* MATERIAL FOR THIS TASK *
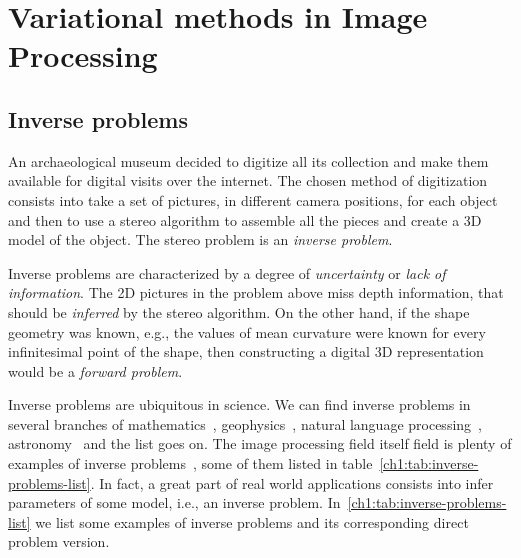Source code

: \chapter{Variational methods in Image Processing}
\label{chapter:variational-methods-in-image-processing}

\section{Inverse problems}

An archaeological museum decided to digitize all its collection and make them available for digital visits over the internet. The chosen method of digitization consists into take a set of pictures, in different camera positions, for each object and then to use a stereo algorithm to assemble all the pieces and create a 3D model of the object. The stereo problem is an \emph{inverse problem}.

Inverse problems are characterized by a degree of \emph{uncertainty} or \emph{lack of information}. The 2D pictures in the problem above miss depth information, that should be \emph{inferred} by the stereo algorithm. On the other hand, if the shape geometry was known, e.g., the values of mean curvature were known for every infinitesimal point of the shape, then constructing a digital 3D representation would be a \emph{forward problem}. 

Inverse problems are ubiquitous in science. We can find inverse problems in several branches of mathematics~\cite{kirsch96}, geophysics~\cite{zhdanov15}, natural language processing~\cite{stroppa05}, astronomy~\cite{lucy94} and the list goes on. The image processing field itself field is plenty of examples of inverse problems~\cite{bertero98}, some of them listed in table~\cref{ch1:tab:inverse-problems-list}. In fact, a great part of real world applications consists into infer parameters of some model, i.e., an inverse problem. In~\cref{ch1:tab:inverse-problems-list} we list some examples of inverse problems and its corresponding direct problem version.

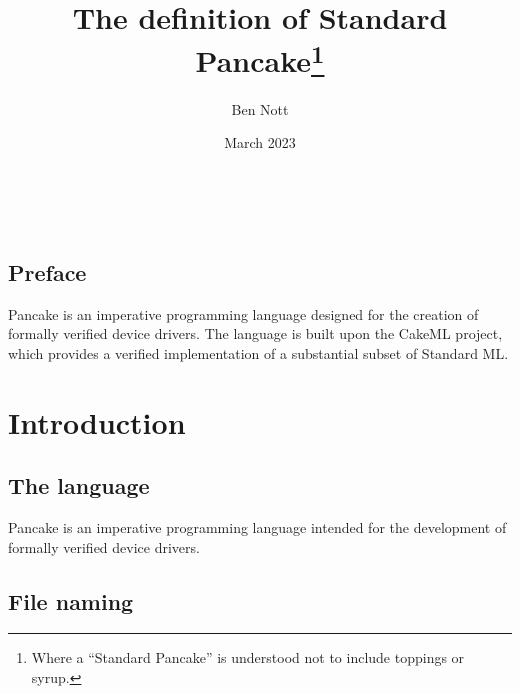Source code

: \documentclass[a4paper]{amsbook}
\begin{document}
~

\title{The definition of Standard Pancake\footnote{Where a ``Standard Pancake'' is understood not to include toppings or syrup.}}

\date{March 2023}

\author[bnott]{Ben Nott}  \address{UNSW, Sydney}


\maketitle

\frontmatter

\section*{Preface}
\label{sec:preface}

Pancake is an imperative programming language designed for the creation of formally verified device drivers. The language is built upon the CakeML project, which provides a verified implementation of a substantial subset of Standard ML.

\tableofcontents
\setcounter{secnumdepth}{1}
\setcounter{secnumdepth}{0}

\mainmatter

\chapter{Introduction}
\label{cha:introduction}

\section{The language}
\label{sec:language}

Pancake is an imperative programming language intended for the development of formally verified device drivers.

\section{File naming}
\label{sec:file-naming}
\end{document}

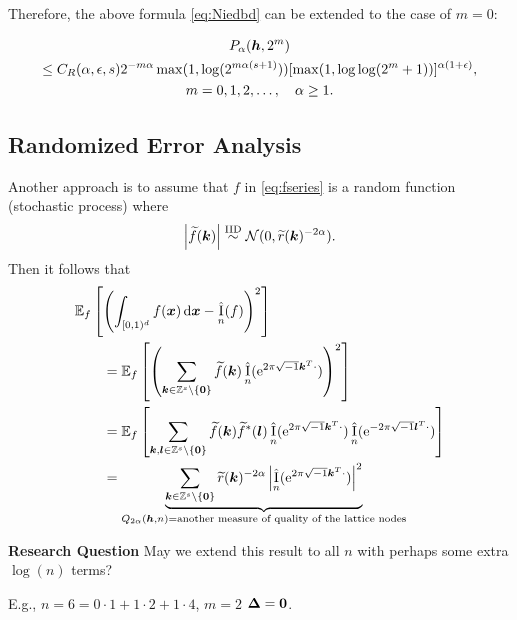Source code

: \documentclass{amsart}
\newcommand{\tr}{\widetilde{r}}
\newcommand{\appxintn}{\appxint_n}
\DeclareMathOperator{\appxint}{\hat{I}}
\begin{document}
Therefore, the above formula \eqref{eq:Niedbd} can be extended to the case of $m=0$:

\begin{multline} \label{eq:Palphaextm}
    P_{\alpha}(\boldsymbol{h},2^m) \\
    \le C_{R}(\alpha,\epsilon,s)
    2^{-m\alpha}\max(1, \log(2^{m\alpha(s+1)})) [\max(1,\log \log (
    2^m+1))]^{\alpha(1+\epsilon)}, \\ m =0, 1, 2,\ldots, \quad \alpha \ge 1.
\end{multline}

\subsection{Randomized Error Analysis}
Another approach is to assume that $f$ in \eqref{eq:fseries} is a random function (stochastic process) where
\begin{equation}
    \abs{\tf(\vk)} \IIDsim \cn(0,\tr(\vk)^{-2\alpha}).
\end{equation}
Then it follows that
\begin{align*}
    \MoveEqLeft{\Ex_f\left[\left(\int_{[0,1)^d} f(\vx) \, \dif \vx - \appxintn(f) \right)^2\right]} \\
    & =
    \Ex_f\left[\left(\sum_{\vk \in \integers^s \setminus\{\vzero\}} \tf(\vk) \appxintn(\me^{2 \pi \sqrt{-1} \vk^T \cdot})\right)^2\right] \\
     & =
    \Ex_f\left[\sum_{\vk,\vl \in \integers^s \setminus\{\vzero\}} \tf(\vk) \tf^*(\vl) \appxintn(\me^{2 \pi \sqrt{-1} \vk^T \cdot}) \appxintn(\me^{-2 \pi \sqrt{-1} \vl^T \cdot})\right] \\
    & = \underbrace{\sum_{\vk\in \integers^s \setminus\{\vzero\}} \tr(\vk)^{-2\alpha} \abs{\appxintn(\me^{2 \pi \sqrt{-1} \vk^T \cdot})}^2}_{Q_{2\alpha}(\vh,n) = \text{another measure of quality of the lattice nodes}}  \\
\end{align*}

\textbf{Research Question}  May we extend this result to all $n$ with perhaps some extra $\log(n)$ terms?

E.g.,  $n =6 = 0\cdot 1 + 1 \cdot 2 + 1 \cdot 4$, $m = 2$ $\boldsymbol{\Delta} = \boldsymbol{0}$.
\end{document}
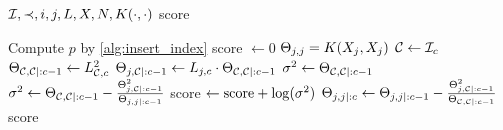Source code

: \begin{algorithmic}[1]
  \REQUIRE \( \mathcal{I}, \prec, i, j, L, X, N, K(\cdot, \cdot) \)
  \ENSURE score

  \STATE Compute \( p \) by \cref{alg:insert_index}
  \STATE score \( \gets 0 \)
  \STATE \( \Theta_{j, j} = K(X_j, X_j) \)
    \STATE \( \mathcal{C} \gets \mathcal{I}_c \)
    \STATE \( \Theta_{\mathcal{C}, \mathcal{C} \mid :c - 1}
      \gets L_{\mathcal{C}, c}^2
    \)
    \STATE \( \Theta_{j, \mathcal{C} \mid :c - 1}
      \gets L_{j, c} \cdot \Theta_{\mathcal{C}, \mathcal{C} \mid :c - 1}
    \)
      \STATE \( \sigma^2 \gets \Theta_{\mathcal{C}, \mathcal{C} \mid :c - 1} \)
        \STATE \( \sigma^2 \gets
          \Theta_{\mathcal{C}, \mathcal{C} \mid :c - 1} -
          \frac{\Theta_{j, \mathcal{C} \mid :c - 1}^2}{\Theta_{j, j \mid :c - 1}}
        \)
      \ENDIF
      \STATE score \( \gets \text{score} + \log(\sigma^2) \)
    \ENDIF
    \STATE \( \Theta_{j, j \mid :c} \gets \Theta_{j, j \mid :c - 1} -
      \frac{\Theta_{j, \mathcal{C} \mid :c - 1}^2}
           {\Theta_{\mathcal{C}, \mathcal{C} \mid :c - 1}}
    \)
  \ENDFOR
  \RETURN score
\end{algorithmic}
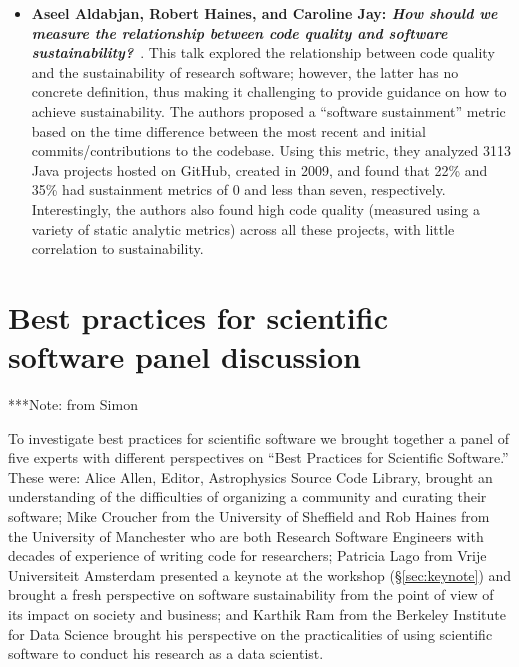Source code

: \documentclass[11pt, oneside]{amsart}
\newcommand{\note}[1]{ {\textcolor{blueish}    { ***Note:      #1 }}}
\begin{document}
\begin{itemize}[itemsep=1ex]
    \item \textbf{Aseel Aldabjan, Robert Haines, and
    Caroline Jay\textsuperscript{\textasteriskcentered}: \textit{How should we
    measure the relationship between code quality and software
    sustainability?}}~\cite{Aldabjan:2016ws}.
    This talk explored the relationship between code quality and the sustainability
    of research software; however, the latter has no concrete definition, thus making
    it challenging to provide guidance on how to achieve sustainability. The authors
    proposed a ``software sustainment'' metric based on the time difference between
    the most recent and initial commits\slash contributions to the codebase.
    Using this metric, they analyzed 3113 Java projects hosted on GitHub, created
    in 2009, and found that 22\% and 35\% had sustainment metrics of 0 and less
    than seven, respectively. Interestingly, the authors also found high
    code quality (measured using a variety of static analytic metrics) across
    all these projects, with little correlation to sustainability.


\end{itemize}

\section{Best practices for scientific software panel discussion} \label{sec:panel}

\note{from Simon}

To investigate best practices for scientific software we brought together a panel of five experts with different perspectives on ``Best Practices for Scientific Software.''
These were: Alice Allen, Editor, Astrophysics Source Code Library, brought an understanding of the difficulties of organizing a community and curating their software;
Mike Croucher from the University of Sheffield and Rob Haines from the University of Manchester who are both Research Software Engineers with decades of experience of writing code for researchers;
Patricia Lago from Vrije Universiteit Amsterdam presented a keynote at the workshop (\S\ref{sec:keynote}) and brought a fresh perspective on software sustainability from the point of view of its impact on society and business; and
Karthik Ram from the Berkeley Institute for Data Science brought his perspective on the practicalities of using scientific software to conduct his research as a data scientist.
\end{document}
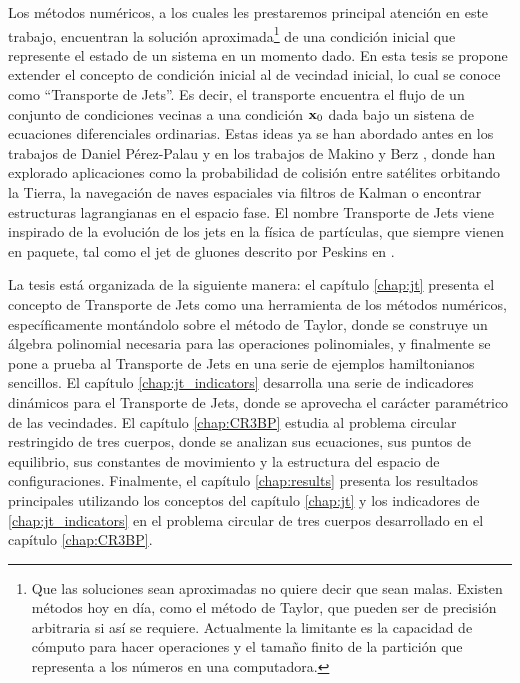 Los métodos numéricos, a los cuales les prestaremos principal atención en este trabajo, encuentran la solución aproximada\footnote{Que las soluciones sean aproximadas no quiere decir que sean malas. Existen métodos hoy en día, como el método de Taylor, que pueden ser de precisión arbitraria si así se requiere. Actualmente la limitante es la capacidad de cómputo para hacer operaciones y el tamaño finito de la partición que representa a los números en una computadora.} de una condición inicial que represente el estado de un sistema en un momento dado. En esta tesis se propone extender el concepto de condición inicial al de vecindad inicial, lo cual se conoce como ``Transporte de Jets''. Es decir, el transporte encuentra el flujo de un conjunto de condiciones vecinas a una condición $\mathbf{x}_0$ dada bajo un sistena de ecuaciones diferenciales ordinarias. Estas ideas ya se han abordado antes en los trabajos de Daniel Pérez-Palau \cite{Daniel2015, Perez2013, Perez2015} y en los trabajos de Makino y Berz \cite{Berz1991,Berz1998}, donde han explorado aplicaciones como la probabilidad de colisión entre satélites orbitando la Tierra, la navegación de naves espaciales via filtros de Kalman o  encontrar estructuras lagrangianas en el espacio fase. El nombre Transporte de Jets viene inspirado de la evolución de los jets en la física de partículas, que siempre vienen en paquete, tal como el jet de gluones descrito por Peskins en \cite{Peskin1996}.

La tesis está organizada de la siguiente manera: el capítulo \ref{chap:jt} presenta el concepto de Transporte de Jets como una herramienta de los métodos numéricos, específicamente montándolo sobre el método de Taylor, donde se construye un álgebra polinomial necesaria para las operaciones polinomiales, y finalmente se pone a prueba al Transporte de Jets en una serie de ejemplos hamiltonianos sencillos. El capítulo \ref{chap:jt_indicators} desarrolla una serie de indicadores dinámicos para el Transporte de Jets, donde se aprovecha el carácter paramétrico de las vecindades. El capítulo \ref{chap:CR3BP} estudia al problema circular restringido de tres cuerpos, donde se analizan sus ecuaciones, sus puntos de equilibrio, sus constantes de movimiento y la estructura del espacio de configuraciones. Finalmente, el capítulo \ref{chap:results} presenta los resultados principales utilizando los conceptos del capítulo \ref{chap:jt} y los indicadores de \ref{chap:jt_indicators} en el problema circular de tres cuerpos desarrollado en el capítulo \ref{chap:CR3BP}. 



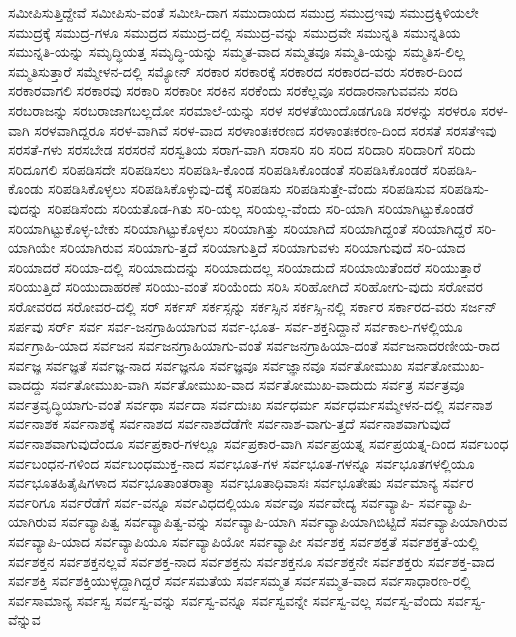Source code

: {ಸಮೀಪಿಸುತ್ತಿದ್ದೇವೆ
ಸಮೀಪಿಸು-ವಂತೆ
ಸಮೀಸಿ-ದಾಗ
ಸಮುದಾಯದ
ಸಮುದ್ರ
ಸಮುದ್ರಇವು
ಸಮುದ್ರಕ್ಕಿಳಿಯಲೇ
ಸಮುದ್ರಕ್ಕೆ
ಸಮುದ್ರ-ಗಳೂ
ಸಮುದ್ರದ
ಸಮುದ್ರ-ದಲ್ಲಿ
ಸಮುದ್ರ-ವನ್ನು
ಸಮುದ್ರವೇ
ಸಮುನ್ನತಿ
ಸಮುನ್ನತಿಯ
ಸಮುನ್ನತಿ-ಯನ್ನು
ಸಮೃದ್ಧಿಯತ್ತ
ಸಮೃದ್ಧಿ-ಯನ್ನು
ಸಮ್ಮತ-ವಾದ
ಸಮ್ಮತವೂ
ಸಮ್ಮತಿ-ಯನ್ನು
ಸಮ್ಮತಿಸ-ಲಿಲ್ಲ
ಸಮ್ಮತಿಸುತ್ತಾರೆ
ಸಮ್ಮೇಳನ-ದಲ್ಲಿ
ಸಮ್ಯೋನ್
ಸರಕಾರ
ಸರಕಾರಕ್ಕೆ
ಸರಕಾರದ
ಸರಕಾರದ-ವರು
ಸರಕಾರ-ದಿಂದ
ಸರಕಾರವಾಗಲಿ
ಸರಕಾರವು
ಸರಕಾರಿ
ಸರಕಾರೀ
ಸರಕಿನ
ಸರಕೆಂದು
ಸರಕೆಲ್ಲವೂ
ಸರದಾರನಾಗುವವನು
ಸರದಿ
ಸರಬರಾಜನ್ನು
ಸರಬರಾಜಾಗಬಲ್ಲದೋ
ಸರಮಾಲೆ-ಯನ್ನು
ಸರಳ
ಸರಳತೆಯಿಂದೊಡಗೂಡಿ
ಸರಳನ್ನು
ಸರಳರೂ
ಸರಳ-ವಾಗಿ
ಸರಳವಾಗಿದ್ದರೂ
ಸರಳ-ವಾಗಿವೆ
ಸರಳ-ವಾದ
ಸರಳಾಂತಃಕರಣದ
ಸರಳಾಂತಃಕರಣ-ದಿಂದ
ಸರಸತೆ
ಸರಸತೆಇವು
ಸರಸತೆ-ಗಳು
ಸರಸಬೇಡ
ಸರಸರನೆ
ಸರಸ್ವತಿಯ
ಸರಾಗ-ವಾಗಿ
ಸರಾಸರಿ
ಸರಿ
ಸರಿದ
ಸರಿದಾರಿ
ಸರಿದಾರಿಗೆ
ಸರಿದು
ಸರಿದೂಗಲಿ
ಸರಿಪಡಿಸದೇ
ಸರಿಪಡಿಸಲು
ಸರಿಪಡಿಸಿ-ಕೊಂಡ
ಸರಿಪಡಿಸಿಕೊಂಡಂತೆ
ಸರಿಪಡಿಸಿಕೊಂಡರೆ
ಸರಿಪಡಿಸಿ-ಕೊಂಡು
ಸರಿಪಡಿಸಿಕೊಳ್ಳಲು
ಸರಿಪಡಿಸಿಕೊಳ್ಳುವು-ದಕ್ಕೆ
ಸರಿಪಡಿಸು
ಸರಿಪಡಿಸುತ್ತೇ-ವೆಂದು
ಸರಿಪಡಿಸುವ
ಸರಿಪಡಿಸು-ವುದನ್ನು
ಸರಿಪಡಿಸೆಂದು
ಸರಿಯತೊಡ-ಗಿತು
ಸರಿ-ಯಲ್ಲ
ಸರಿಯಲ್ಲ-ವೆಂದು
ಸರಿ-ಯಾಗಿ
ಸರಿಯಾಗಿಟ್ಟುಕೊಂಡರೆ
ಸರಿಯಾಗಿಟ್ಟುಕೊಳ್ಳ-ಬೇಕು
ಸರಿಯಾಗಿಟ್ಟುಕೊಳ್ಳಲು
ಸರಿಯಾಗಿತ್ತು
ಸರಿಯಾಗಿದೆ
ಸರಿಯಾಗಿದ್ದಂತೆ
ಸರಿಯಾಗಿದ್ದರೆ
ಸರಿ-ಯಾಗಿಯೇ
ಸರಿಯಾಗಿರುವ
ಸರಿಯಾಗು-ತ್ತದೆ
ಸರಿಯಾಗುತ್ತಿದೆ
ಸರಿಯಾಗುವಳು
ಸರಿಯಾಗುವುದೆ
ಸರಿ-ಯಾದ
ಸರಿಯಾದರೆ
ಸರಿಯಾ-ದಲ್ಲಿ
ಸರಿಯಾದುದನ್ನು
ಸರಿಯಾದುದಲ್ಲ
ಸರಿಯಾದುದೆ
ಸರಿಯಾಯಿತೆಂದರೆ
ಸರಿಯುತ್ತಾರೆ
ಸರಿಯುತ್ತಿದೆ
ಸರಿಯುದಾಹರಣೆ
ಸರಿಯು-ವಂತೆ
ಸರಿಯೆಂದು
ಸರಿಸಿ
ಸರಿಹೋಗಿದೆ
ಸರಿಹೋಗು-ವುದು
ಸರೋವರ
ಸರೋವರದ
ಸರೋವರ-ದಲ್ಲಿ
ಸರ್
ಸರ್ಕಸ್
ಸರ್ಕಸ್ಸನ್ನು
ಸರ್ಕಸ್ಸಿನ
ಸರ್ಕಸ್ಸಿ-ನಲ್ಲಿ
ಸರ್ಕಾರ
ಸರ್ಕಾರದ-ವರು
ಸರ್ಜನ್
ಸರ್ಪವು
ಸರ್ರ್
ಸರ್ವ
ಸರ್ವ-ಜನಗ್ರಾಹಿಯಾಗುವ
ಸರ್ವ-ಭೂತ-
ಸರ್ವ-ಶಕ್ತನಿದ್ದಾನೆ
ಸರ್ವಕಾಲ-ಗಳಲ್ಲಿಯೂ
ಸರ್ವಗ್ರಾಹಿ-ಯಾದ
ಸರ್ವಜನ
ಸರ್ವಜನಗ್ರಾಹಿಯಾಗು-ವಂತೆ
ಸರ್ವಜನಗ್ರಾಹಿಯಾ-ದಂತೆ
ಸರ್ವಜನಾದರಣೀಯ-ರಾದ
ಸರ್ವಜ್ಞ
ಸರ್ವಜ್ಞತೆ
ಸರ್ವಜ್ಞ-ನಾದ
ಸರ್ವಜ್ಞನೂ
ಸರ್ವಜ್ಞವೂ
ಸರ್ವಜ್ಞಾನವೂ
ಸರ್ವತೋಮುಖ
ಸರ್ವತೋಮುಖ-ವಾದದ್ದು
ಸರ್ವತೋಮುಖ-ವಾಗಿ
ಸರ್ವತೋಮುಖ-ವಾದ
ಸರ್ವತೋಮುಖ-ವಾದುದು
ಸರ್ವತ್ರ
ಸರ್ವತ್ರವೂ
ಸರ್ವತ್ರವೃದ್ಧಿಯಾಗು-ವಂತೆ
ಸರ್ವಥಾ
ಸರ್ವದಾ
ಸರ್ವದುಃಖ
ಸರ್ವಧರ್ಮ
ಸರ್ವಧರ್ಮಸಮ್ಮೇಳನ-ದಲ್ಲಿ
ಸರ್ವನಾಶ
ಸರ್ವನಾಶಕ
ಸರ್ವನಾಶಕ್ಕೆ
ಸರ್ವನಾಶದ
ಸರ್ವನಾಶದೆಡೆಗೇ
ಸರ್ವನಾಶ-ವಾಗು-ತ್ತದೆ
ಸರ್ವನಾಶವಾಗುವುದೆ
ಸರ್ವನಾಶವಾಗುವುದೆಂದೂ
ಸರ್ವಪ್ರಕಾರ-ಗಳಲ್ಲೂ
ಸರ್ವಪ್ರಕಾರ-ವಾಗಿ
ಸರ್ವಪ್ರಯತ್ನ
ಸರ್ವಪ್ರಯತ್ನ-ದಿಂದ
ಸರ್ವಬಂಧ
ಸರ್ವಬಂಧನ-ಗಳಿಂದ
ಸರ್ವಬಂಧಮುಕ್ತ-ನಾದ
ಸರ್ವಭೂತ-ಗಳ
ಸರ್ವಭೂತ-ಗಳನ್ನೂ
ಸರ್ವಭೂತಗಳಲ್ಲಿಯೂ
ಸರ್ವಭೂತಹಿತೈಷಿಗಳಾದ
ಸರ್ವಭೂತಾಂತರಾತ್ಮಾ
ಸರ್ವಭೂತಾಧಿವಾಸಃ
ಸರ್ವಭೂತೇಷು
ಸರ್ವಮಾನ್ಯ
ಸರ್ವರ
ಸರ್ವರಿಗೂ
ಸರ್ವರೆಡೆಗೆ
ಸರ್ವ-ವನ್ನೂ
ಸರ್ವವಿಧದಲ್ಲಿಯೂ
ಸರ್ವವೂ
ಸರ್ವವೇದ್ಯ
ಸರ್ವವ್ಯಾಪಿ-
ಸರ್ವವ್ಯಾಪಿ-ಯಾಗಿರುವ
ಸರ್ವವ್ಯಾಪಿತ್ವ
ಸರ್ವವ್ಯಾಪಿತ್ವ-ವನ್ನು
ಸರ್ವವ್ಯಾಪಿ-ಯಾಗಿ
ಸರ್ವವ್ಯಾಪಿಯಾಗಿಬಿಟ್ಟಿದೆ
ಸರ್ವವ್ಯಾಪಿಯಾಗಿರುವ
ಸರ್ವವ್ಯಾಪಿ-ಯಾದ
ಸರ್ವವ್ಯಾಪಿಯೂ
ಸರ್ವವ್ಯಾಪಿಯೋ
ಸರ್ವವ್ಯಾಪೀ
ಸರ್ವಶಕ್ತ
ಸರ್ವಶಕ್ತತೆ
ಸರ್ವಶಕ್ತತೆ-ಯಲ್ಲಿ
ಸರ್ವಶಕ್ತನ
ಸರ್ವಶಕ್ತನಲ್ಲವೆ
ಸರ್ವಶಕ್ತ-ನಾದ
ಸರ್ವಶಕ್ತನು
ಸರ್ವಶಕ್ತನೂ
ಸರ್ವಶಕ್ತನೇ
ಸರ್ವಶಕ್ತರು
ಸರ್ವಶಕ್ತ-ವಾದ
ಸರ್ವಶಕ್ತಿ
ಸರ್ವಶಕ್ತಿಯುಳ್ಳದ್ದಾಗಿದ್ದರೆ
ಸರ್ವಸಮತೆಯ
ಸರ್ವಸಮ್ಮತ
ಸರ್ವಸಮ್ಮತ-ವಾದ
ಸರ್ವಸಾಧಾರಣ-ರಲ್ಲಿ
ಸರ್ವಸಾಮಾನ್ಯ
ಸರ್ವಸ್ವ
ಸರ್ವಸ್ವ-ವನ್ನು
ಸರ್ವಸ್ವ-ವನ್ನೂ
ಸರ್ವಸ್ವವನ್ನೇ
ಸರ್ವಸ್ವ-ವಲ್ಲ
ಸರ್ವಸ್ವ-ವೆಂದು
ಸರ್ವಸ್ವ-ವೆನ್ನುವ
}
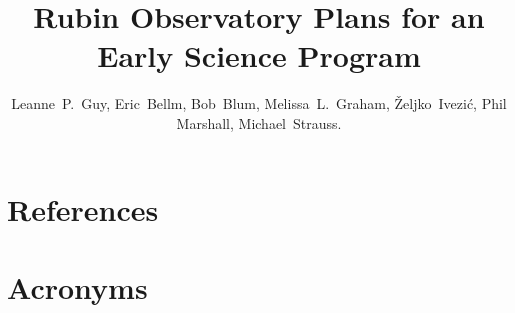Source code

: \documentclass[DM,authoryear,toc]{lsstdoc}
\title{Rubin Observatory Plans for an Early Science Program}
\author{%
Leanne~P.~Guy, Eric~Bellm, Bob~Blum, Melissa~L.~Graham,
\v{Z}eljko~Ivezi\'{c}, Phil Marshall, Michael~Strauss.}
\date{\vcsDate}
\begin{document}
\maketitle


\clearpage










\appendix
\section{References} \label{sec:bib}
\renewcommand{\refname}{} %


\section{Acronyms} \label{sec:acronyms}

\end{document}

* ACTIVITY *
Return only those lines of the records that contain the string "itemize".

* WRITTEN ANSWER *
\begin{itemize}[itemsep=1ex]
\end{itemize}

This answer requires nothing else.